▸ **INFORMATION GIVEN**
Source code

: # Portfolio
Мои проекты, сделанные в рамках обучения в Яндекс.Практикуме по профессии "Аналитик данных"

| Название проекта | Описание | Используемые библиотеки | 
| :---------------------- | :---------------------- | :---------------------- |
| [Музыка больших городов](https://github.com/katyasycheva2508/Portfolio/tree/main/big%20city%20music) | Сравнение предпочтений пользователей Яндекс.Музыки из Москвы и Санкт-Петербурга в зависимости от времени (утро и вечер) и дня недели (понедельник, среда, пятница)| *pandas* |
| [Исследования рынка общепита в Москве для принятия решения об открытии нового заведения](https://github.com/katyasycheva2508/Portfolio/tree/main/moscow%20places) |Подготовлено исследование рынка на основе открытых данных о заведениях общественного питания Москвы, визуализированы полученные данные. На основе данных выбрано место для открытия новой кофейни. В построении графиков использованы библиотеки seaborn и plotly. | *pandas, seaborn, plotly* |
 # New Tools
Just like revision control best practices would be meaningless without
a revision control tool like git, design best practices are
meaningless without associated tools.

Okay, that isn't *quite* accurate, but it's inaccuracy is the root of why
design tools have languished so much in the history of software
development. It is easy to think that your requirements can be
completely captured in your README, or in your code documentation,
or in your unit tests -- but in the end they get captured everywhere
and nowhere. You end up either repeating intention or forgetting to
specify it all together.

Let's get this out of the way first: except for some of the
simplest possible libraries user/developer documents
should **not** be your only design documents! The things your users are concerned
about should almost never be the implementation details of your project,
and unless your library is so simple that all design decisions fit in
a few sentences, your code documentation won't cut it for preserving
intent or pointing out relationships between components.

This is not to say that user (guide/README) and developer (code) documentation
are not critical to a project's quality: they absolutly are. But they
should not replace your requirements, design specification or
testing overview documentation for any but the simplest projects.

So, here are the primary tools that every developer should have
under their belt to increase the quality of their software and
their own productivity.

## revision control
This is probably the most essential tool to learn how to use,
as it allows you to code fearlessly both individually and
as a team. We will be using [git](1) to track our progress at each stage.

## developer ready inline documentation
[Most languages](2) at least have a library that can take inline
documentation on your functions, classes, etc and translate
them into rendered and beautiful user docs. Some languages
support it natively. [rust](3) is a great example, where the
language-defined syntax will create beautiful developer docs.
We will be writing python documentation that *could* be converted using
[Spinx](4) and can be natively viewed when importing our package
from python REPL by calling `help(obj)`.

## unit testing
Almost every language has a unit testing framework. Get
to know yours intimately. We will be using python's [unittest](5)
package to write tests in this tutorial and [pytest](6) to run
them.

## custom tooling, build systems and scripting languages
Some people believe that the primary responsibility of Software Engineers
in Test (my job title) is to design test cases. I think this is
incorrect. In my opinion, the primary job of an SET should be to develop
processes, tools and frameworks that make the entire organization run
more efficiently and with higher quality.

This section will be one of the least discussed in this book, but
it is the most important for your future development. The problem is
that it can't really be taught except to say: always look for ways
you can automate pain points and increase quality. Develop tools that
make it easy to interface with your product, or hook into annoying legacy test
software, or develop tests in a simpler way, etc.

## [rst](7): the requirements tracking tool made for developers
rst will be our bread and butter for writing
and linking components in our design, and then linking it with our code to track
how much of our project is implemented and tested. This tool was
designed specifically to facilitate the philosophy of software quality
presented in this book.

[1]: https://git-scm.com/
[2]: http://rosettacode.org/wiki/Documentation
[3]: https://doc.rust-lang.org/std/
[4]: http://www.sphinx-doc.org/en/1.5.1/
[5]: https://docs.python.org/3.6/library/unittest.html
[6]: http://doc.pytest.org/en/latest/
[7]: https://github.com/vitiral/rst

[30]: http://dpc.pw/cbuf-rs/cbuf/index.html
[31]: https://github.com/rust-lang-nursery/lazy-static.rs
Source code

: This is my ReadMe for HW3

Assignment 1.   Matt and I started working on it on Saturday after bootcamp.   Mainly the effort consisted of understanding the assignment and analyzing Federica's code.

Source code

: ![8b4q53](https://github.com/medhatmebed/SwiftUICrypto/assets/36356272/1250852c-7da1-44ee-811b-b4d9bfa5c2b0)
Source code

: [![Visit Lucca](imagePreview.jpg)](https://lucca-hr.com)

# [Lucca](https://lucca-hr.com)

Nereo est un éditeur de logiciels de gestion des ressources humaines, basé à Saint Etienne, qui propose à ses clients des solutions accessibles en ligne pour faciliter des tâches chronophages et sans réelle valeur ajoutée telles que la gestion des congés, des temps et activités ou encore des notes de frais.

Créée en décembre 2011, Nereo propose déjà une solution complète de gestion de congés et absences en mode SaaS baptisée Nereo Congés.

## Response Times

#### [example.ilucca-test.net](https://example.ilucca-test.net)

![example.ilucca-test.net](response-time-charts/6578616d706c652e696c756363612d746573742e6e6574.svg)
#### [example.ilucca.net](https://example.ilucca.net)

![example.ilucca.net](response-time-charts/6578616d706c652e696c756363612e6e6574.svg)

▸ **WHAT TO PRODUCE**
Would you please repeat the lines from the one with "# [Lucca](https://lucca-hr.com)" through the last line of the listing above, exactly and with nothing else?

▸ **YOUR SOLUTION**
# [Lucca](https://lucca-hr.com)

Nereo est un éditeur de logiciels de gestion des ressources humaines, basé à Saint Etienne, qui propose à ses clients des solutions accessibles en ligne pour faciliter des tâches chronophages et sans réelle valeur ajoutée telles que la gestion des congés, des temps et activités ou encore des notes de frais.

Créée en décembre 2011, Nereo propose déjà une solution complète de gestion de congés et absences en mode SaaS baptisée Nereo Congés.

## Response Times

#### [example.ilucca-test.net](https://example.ilucca-test.net)

![example.ilucca-test.net](response-time-charts/6578616d706c652e696c756363612d746573742e6e6574.svg)
#### [example.ilucca.net](https://example.ilucca.net)

![example.ilucca.net](response-time-charts/6578616d706c652e696c756363612e6e6574.svg)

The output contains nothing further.